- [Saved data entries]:
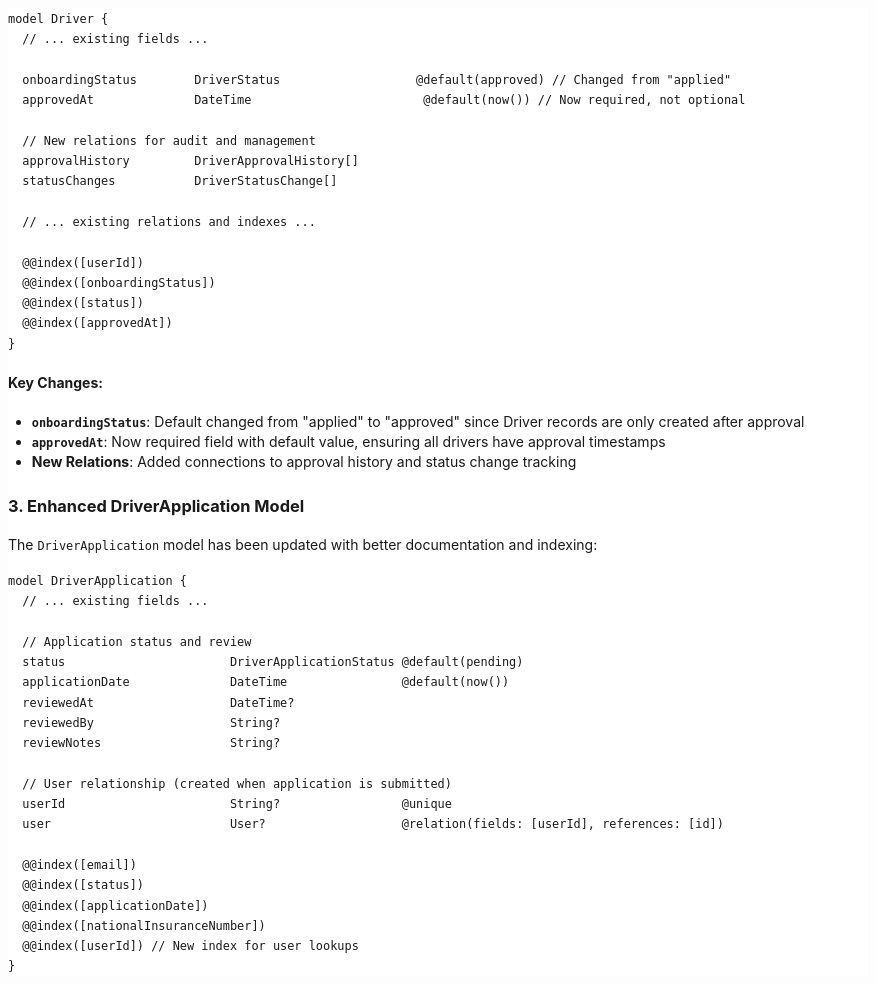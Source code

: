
 ```prisma
model Driver {
  // ... existing fields ...

  onboardingStatus        DriverStatus                   @default(approved) // Changed from "applied"
  approvedAt              DateTime                        @default(now()) // Now required, not optional

  // New relations for audit and management
  approvalHistory         DriverApprovalHistory[]
  statusChanges           DriverStatusChange[]

  // ... existing relations and indexes ...

  @@index([userId])
  @@index([onboardingStatus])
  @@index([status])
  @@index([approvedAt])
}
```

#### Key Changes:

- **`onboardingStatus`**: Default changed from "applied" to "approved" since Driver records are only created after approval
- **`approvedAt`**: Now required field with default value, ensuring all drivers have approval timestamps
- **New Relations**: Added connections to approval history and status change tracking

### 3. Enhanced DriverApplication Model

The `DriverApplication` model has been updated with better documentation and indexing:

```prisma
model DriverApplication {
  // ... existing fields ...

  // Application status and review
  status                       DriverApplicationStatus @default(pending)
  applicationDate              DateTime                @default(now())
  reviewedAt                   DateTime?
  reviewedBy                   String?
  reviewNotes                  String?

  // User relationship (created when application is submitted)
  userId                       String?                 @unique
  user                         User?                   @relation(fields: [userId], references: [id])

  @@index([email])
  @@index([status])
  @@index([applicationDate])
  @@index([nationalInsuranceNumber])
  @@index([userId]) // New index for user lookups
}
```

- [AIM OF THE EXERCISE]:
Go through the records line by line, and copy each line that holds the string "with".

- [EXERCISE OUTPUT]:
- **`approvedAt`**: Now required field with default value, ensuring all drivers have approval timestamps
The `DriverApplication` model has been updated with better documentation and indexing:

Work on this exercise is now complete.